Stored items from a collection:
• • •

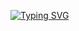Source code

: [![Typing SVG](https://readme-typing-svg.demolab.com?font=Fira+Code&weight=600&size=40&pause=1000&color=F786BE&vCenter=true&random=false&width=435&lines=Sonnga's+Git+Hub)](https://git.io/typing-svg)
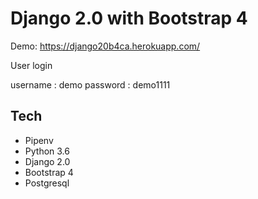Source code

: # Django 2.0 with Bootstrap 4

Demo: https://django20b4ca.herokuapp.com/

User login

username : demo
password : demo1111

## Tech

- Pipenv
- Python 3.6
- Django 2.0
- Bootstrap 4
- Postgresql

• • •

Exercise details ▸
All lines of the entries above where "Bootstrap" turns up should be reported.

Response to this task ▸
: # Django 2.0 with Bootstrap 4
- Bootstrap 4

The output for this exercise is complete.